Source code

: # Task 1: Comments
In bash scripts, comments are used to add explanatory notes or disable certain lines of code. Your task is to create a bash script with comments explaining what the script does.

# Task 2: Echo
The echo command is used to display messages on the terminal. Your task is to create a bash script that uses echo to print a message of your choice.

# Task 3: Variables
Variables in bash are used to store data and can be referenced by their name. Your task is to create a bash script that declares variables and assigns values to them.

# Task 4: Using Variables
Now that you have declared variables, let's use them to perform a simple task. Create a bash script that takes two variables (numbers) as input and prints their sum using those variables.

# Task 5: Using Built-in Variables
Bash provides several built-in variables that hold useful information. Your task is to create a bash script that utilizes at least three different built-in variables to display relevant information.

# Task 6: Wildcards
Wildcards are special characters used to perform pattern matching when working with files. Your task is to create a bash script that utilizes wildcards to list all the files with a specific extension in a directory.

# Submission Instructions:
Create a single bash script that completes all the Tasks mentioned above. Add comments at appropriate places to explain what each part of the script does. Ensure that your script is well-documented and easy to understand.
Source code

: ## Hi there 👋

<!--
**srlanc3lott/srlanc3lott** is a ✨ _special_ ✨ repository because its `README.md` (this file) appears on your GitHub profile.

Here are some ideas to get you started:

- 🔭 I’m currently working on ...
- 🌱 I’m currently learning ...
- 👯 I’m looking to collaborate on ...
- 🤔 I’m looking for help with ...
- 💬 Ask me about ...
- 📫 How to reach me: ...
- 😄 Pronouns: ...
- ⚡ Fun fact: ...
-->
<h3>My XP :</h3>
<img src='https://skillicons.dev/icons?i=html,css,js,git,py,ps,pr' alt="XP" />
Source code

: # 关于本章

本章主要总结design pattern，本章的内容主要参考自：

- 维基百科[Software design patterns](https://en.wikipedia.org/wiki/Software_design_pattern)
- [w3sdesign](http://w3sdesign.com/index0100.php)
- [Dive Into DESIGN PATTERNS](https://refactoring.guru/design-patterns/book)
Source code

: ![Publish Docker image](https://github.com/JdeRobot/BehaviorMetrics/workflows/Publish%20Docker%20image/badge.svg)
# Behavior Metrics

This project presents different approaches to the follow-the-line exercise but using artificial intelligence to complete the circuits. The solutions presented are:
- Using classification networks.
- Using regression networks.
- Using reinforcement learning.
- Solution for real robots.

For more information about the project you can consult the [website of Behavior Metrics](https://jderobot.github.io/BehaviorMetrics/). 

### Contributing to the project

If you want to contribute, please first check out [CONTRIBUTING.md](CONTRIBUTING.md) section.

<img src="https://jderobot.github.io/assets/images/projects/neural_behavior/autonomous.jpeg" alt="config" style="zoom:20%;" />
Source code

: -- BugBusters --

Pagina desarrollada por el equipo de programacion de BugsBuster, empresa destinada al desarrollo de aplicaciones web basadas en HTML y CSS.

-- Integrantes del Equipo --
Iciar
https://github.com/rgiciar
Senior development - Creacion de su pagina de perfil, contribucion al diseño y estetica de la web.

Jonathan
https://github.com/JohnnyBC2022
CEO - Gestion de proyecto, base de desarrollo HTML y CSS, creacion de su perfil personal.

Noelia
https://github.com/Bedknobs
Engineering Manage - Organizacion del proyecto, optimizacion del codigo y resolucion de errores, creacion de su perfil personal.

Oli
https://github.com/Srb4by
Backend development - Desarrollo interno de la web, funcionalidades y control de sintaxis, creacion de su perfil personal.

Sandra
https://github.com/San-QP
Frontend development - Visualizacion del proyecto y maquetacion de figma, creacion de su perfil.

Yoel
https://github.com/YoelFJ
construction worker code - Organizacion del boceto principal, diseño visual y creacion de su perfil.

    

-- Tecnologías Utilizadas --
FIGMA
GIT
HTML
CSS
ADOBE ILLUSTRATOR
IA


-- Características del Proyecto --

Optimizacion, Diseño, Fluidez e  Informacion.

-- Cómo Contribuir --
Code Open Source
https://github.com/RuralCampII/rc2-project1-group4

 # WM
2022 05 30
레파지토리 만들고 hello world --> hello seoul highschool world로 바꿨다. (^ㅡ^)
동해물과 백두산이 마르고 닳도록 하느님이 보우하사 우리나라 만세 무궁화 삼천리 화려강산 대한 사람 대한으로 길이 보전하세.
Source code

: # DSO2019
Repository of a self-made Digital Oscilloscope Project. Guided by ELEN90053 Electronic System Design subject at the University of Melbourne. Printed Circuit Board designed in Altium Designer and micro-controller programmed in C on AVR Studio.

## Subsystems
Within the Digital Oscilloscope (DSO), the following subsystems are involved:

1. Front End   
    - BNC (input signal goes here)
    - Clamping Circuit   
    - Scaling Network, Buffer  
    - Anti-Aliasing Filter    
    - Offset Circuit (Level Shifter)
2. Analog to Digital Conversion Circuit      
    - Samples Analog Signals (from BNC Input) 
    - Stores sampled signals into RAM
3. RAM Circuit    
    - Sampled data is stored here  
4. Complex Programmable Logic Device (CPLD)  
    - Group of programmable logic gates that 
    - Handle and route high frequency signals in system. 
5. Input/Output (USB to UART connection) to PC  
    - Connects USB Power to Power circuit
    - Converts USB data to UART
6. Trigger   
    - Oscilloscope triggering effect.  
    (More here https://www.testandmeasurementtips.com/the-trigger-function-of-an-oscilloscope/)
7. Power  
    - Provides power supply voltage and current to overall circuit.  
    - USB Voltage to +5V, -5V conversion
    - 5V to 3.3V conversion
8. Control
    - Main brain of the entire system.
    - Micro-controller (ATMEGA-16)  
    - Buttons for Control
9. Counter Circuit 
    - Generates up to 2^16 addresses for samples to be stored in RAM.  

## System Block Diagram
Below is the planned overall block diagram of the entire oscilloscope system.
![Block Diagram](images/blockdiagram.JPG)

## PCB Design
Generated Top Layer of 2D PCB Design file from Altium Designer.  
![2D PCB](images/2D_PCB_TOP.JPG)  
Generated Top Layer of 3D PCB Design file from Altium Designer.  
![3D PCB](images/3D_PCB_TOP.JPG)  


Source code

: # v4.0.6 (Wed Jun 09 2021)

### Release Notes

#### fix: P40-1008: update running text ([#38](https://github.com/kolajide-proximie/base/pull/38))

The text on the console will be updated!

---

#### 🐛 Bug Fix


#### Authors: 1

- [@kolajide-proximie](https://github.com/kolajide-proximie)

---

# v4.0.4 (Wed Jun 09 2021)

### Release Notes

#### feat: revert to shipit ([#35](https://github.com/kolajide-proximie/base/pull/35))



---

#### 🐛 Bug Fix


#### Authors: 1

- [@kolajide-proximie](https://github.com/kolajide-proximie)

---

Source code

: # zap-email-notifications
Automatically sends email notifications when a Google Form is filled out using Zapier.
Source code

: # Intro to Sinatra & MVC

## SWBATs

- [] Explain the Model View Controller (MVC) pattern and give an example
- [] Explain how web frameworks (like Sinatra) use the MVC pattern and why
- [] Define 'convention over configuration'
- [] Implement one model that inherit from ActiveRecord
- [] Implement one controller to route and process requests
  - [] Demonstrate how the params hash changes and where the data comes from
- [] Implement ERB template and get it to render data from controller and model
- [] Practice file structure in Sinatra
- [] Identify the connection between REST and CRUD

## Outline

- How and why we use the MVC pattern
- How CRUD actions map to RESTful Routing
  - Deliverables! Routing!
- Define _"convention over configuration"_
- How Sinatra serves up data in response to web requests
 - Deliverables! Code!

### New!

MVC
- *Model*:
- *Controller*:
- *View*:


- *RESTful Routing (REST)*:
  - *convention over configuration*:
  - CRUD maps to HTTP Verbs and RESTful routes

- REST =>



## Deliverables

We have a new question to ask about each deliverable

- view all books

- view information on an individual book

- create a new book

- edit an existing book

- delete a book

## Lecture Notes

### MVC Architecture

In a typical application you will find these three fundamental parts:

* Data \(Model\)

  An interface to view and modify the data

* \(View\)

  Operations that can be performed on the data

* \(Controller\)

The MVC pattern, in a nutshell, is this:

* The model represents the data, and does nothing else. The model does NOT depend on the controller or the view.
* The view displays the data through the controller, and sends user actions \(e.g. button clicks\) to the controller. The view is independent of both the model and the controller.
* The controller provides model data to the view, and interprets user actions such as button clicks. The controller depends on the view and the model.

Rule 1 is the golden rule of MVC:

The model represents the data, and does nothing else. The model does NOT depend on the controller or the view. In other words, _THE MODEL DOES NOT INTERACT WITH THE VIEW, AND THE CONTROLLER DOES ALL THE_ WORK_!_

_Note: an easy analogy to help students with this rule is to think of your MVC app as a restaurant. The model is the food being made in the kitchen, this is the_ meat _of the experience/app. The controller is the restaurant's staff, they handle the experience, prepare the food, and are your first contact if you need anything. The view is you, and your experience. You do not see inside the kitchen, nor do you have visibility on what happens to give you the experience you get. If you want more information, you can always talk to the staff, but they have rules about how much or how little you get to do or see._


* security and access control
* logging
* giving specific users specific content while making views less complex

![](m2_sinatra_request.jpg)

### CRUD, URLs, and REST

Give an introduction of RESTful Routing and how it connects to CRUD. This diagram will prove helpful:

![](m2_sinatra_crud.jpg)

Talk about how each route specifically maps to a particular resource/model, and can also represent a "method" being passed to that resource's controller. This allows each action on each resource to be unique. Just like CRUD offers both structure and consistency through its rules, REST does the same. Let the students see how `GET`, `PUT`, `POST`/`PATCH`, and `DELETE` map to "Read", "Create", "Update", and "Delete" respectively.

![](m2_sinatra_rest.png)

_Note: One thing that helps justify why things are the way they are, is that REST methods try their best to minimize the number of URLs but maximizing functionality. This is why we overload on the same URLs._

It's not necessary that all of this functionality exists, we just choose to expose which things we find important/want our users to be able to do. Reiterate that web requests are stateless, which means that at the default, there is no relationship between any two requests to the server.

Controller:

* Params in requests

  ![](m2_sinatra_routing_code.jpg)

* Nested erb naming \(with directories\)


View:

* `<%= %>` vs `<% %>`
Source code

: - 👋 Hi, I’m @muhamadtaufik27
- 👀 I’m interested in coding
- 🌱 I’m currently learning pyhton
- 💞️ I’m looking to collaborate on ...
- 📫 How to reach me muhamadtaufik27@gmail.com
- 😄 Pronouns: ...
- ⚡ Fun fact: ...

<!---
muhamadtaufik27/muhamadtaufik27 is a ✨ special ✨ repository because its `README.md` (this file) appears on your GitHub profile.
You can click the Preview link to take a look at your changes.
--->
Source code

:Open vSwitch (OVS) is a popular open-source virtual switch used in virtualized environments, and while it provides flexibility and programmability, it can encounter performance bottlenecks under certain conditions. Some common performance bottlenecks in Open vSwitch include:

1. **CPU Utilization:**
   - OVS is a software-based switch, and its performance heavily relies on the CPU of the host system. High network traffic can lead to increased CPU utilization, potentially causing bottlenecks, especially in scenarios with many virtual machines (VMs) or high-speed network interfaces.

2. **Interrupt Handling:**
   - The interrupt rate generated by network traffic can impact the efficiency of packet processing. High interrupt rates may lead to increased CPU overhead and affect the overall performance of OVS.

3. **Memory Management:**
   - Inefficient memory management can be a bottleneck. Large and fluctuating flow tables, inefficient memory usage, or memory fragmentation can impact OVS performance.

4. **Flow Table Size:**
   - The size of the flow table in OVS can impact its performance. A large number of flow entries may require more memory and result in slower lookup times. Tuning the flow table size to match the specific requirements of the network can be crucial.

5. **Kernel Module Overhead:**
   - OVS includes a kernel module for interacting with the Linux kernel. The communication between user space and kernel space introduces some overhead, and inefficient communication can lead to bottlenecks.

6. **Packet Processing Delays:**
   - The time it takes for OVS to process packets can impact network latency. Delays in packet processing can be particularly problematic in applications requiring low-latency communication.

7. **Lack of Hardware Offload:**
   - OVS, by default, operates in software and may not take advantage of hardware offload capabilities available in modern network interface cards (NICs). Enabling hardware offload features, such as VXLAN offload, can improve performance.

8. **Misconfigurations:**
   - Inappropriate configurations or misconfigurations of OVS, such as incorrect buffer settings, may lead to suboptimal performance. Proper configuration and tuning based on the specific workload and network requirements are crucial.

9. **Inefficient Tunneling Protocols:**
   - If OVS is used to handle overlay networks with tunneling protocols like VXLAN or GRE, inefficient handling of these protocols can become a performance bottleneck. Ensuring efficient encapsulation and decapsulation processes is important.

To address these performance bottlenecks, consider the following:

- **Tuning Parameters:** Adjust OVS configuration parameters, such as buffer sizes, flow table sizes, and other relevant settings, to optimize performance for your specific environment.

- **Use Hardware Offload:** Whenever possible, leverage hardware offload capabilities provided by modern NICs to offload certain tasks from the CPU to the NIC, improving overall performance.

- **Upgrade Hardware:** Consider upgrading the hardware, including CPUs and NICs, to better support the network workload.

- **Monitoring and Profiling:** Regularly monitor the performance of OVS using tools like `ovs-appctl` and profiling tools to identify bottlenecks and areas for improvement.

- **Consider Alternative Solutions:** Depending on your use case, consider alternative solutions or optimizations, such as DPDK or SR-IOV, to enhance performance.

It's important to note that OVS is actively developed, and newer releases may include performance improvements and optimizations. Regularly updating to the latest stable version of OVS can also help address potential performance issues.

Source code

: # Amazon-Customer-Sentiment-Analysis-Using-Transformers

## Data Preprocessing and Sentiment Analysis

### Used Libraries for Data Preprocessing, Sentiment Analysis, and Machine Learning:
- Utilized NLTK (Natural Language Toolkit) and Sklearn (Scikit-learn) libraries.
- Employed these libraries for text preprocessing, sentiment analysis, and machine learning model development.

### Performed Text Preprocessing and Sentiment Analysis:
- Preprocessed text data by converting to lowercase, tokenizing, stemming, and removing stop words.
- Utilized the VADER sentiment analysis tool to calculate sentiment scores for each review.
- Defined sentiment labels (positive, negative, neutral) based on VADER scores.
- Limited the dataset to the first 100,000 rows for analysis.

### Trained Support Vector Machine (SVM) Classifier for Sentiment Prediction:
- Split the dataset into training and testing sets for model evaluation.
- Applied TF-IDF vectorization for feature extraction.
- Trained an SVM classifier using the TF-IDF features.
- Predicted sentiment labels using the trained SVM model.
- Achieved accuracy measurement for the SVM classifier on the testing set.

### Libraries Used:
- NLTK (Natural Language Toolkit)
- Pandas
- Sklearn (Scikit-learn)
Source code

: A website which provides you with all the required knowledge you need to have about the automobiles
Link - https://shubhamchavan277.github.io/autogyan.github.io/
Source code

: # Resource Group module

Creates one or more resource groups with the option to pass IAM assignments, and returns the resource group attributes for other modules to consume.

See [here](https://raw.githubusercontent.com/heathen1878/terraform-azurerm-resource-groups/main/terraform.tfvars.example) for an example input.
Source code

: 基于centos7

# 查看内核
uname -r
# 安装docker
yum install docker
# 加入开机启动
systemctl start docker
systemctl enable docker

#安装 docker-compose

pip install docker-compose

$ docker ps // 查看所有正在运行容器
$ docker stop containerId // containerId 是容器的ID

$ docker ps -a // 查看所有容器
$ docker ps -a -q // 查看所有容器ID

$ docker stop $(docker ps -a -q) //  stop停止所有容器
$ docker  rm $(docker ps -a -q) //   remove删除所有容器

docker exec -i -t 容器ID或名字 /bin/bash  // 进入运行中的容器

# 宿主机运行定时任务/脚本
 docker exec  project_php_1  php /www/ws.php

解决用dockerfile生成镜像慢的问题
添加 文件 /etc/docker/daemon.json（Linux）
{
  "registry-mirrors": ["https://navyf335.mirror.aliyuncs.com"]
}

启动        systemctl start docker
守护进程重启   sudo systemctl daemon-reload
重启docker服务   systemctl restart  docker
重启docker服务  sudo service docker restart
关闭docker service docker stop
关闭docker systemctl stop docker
══════════
What is needed is the number of lines in the records that contain the string "bottlenecks", stated with nothing else.

• **WRITTEN ANSWER**
5